Впрочем, это было в порядке вещей: когда кто-либо из видных лиц кончал свою жизнь подобным публичным манером на площади Бюйтенхофа, его верные соратники обычно так и поступали. Стало быть, у фанатика вроде Корнелиса мог быть приверженцем другой фанатик, готовый выложить сто флоринов за сии реликвии.

Вот почему палач предложение принял. Он поставил лишь одно условие: деньги вперед. Ведь Бокстель, подобно людям, которые заходят в ярмарочные балаганы, мог потом объявить, что недоволен, и уйти, не заплатив.

Бокстель же заплатил вперед. И стал ждать.

Сами посудите, как он после этого волновался! Следил за стражниками, секретарем суда, палачом, с тревогой ловил каждое движение ван Берле. Как-то он уляжется на плаху? Как упадет? Не раздавит ли в своем падении бесценные луковицы? Хоть бы он позаботился уложить их, к примеру, в золотую коробочку, ведь золото – самый надежный из металлов!

Мы не рискнем описывать, что сталось с этим почтенным смертным, когда он почуял, что исполнению приговора что-то препятствует. Зачем палач зря теряет время? С чего это он так размахался своим пламенеющим мечом над головой Корнелиса вместо того, чтобы эту голову снести? Когда же Бокстель увидел, что секретарь суда берет приговоренного за руку, поднимает его, а сам вытаскивает из кармана пергамент, когда услышал, как он оглашает перед публикой приказ штатгальтера о помиловании, завистник вдруг перестал походить на человеческое существо. В его глазах вспыхнула ярость тигра, гиены и змеи, вместе взятых, он истошно заорал и так бесновался, что если бы мог сейчас добраться до ван Берле, то бросился бы на него и прикончил голыми руками.

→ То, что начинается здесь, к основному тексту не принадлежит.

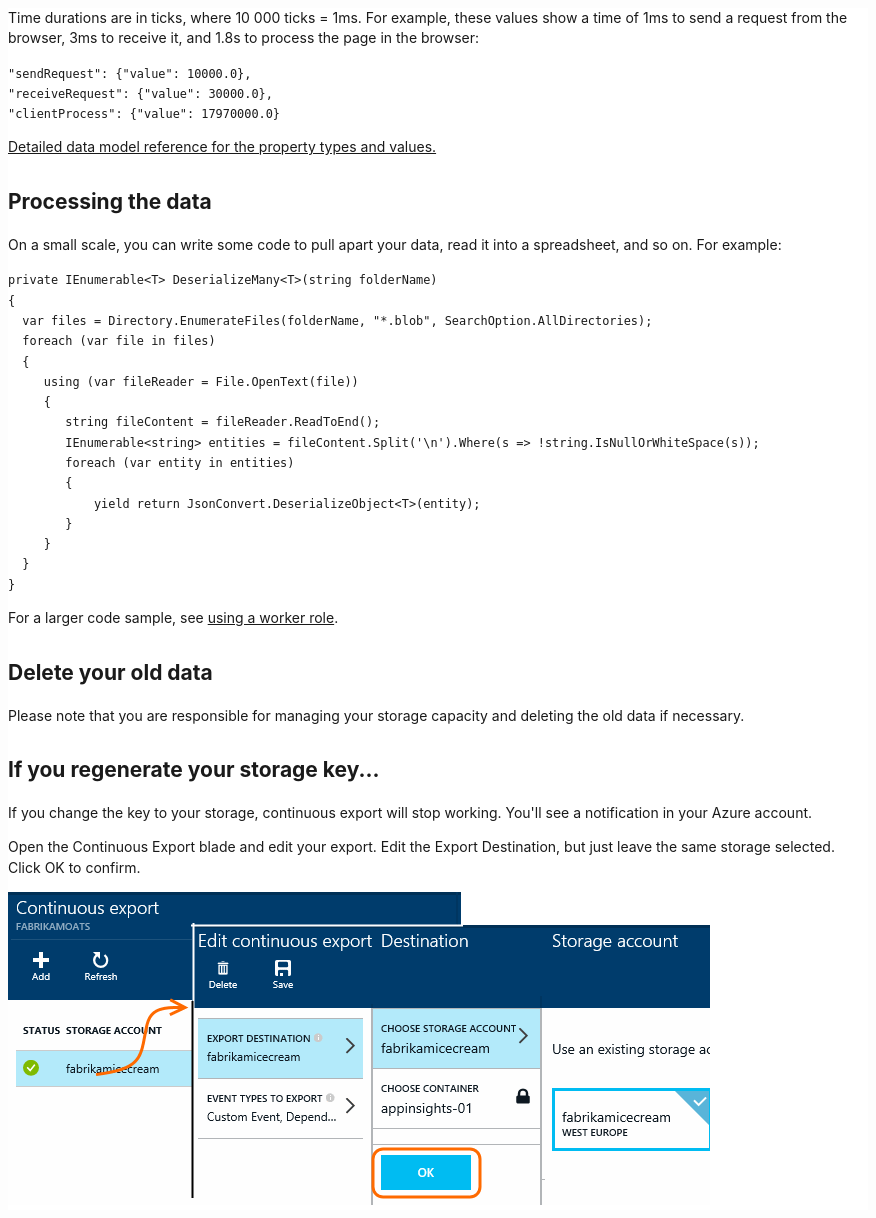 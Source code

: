 Time durations are in ticks, where 10 000 ticks = 1ms. For example, these values show a time of 1ms to send a request from the browser, 3ms to receive it, and 1.8s to process the page in the browser:

    "sendRequest": {"value": 10000.0},
    "receiveRequest": {"value": 30000.0},
    "clientProcess": {"value": 17970000.0}

[Detailed data model reference for the property types and values.](app-insights-export-data-model.md)

## Processing the data
On a small scale, you can write some code to pull apart your data, read it into a spreadsheet, and so on. For example:

    private IEnumerable<T> DeserializeMany<T>(string folderName)
    {
      var files = Directory.EnumerateFiles(folderName, "*.blob", SearchOption.AllDirectories);
      foreach (var file in files)
      {
         using (var fileReader = File.OpenText(file))
         {
            string fileContent = fileReader.ReadToEnd();
            IEnumerable<string> entities = fileContent.Split('\n').Where(s => !string.IsNullOrWhiteSpace(s));
            foreach (var entity in entities)
            {
                yield return JsonConvert.DeserializeObject<T>(entity);
            }
         }
      }
    }

For a larger code sample, see [using a worker role][exportasa].

## <a name="delete"></a>Delete your old data
Please note that you are responsible for managing your storage capacity and deleting the old data if necessary. 

## If you regenerate your storage key...
If you change the key to your storage, continuous export will stop working. You'll see a notification in your Azure account. 

Open the Continuous Export blade and edit your export. Edit the Export Destination, but just leave the same storage selected. Click OK to confirm.

![Edit the continuous export, open and close thee export destination.](./media/app-insights-export-telemetry/07-resetstore.png)


[exportcode]: app-insights-code-sample-export-telemetry-sql-database.md
[exportasa]: app-insights-code-sample-export-sql-stream-analytics.md
[roles]: app-insights-resources-roles-access-control.md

Выходит, Корнелис будет жить, его отправят в Левештейн, и туда, в тюрьму, он увезет луковицы, а там, чего доброго, найдет садик и сумеет заставить расцвести черный тюльпан.

Бывают такие катастрофы, которых перу бедного автора не дано описать, и приходится ему оставлять голый факт на произвол читательского воображения.

Изнемогший от такой бури ощущений Бокстель свалился с тумбы, зашибив нескольких оранжистов, так же недовольных таким поворотом дела. Полагая, что вопли, испускаемые мингером Исааком, были криками радости, они осыпали его тумаками, какие не посрамили бы и обитающих по ту сторону пролива британцев, любителей бокса.

Но что несколько кулачных ударов могли добавить к мукам, терзавшим Бокстеля? Он хотел броситься вдогонку за повозкой, увозившей Корнелиса и его луковицы. Но впопыхах оступился на булыжниках мостовой, споткнулся, потерял равновесие, отлетел шагов на десять, а встал, затоптанный, измочаленный, не раньше, чем вся толпа грязной гаагской черни прошлась по его спине.

При таких обстоятельствах Бокстель, и без того сраженный невезеньем, только и приобрел, что истоптанную спину, в клочья изодранное платье да расцарапанные руки.

Естественно предположить, что он был уже сыт этой историей по горло, и решил, что с него довольно. Но это стало бы ошибкой.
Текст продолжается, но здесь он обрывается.